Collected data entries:
-- -- --

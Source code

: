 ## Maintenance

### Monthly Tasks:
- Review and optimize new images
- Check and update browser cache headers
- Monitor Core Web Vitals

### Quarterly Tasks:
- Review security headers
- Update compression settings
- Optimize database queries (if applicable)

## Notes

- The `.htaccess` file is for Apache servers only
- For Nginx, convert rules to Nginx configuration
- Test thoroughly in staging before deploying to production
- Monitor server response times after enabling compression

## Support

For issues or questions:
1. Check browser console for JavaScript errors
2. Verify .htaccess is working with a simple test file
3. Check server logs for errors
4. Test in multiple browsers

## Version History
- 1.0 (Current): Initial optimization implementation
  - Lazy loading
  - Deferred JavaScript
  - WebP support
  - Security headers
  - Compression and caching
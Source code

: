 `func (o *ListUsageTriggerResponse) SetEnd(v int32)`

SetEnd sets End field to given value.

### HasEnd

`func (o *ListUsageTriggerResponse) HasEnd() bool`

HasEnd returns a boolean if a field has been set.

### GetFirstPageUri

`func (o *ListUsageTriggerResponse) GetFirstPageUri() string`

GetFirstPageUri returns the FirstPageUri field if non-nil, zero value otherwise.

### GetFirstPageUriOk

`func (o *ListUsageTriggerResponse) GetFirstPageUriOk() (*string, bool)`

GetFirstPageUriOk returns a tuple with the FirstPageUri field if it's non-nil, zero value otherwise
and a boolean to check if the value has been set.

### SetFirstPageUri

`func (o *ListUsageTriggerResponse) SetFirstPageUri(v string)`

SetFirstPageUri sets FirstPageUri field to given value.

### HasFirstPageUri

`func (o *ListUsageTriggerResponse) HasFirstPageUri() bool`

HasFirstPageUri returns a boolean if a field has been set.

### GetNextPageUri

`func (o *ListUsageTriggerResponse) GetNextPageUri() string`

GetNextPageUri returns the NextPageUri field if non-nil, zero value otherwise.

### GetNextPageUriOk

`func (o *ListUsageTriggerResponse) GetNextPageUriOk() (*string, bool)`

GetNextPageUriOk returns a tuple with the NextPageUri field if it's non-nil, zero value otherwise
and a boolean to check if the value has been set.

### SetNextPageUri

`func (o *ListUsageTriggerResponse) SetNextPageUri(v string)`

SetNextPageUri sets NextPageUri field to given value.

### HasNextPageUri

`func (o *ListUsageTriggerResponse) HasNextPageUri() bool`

-- -- --

- Your objective
Type out the whole of the data again, exactly as shown.

- Exercise result
Source code

: ## Maintenance

### Monthly Tasks:
- Review and optimize new images
- Check and update browser cache headers
- Monitor Core Web Vitals

### Quarterly Tasks:
- Review security headers
- Update compression settings
- Optimize database queries (if applicable)

## Notes

- The `.htaccess` file is for Apache servers only
- For Nginx, convert rules to Nginx configuration
- Test thoroughly in staging before deploying to production
- Monitor server response times after enabling compression

## Support

For issues or questions:
1. Check browser console for JavaScript errors
2. Verify .htaccess is working with a simple test file
3. Check server logs for errors
4. Test in multiple browsers

## Version History
- 1.0 (Current): Initial optimization implementation
  - Lazy loading
  - Deferred JavaScript
  - WebP support
  - Security headers
  - Compression and caching
Source code

: `func (o *ListUsageTriggerResponse) SetEnd(v int32)`

SetEnd sets End field to given value.

### HasEnd

`func (o *ListUsageTriggerResponse) HasEnd() bool`

HasEnd returns a boolean if a field has been set.

### GetFirstPageUri

`func (o *ListUsageTriggerResponse) GetFirstPageUri() string`

GetFirstPageUri returns the FirstPageUri field if non-nil, zero value otherwise.

### GetFirstPageUriOk

`func (o *ListUsageTriggerResponse) GetFirstPageUriOk() (*string, bool)`

GetFirstPageUriOk returns a tuple with the FirstPageUri field if it's non-nil, zero value otherwise
and a boolean to check if the value has been set.

### SetFirstPageUri

`func (o *ListUsageTriggerResponse) SetFirstPageUri(v string)`

SetFirstPageUri sets FirstPageUri field to given value.

### HasFirstPageUri

`func (o *ListUsageTriggerResponse) HasFirstPageUri() bool`

HasFirstPageUri returns a boolean if a field has been set.

### GetNextPageUri

`func (o *ListUsageTriggerResponse) GetNextPageUri() string`

GetNextPageUri returns the NextPageUri field if non-nil, zero value otherwise.

### GetNextPageUriOk

`func (o *ListUsageTriggerResponse) GetNextPageUriOk() (*string, bool)`

GetNextPageUriOk returns a tuple with the NextPageUri field if it's non-nil, zero value otherwise
and a boolean to check if the value has been set.

### SetNextPageUri

`func (o *ListUsageTriggerResponse) SetNextPageUri(v string)`

SetNextPageUri sets NextPageUri field to given value.

### HasNextPageUri

`func (o *ListUsageTriggerResponse) HasNextPageUri() bool`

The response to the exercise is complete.